Inundated by unemployment claims during the COVID-19-induced recession last year, the Virginia Employment Commission made an estimated $930 million in “incorrect” payments last year, according to an update by the Joint Legislative Audit and Review Commission.
The magnitude of wasted dollars has gone largely unnoticed as the media and the Northam administration have focused on VEC’s failure to deliver unemployment benefits to out-of-work Virginians, many of who have fallen behind on their rent payments now face eviction.
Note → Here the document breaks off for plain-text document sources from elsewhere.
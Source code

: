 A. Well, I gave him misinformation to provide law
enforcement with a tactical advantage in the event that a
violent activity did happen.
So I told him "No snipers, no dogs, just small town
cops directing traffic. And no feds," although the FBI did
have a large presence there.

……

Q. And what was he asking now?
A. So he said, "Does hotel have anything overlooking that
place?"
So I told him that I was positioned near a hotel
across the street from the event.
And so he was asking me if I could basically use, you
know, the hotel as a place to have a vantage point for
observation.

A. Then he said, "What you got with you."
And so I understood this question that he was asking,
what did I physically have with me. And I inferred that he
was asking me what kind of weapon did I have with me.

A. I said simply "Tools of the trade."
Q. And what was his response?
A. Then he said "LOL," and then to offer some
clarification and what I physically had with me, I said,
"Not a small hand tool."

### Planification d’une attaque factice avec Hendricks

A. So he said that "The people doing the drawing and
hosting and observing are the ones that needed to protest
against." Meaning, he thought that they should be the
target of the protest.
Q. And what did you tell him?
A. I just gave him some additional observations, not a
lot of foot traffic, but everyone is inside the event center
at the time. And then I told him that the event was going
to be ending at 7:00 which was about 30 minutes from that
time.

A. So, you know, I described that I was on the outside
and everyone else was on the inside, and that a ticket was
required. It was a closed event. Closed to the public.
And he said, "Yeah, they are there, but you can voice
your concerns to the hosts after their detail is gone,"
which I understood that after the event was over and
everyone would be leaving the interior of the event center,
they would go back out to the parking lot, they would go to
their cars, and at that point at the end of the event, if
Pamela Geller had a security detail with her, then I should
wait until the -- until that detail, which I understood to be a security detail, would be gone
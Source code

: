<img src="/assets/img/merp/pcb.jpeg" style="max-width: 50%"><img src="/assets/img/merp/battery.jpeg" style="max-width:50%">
Between March 2020 and July 2021, the VEC paid out $13.9 billion in state and federal unemployment benefits, states JLARC. The number of claims jumped tenfold, and guidance for administering the gush in federal relief dollars was unclear and evolved over time. The VEC’s obsolete claims-processing software was overwhelmed. Further, the VEC compounded its problems by making forms and instructions overly “complex and confusing.”
The VEC standard for processing claims is 21 days. Before the pandemic, the agency hit that goal about 90% to 95% of the time. The percentage plummeted to less than 25% by the third quarter of 2021. Likewise, the adjudication of claims within 21 days fell to nearly zero. Indeed, 82% of adjudications took longer than 70 days, according to JLARC numbers, and the agency faces a backlog of more than 100,000.
Meanwhile, VEC has virtually ceased reviewing employer separation reports to verify claimants’ eligibility for unemployment insurance. About 579,000 claims have gone unreviewed.
“The rate and dollar amount of incorrect benefit payments — including to fraudulent actors — increased substantially during COVID-19,” JLARC states. The Department of Labor standard for incorrect payments is 10%. In Virginia, the level reached nearly 45%.
JLARC estimates that VEC issued nearly $930 million in “incorrect” payments in 2020 alone. Nearly 100% were classified as overpayments.
Fraud was rampant. VEC’s estimated that the fraud rate for state unemployment payments increased from 1.4% in 2019 to 7.5% in 2020 — by at least $70 million. Meanwhile, the VEC is still reviewing a backlog of 136,000 potentially fraudulent payments. Overpayments will be “difficult” to collect, JLARC observes.
Bacon’s bottom line: In the previous post I discussed findings of the Consumer Financial Protection Bureau that low-income renters’ credit scores actually improved overall during the COVID pandemic despite job losses, thanks largely to the showering of federal relief dollars. I found it odd that credit scores were improving even as thousands of renters were falling behind in their payments to landlords. I offered two possible explanations: administrative failures in getting federal relief dollars into the hands of renters, and widespread cheating by renters.
The JLARC report provides data consistent with both explanations. If there is a backlog of more than 100,000 cases, clearly not all out-of-work Virginia workers are getting all of their unemployment relief.
At the same time JLARC numbers suggest that cheating is widespread. Fraudulent payments amount to 7.5% of funds dispensed last year, and JLARC still had tens of thousands of potentially fraudulent cases to review. The cheating by those collecting unemployment benefits may or may not coincide with unemployed renters claiming hardship and stiffing their landlords. But I would say that the JLARC stats reinforce my conjecture that thousands of low-income Virginians have adopted the attitude of never letting a good crisis go to waste.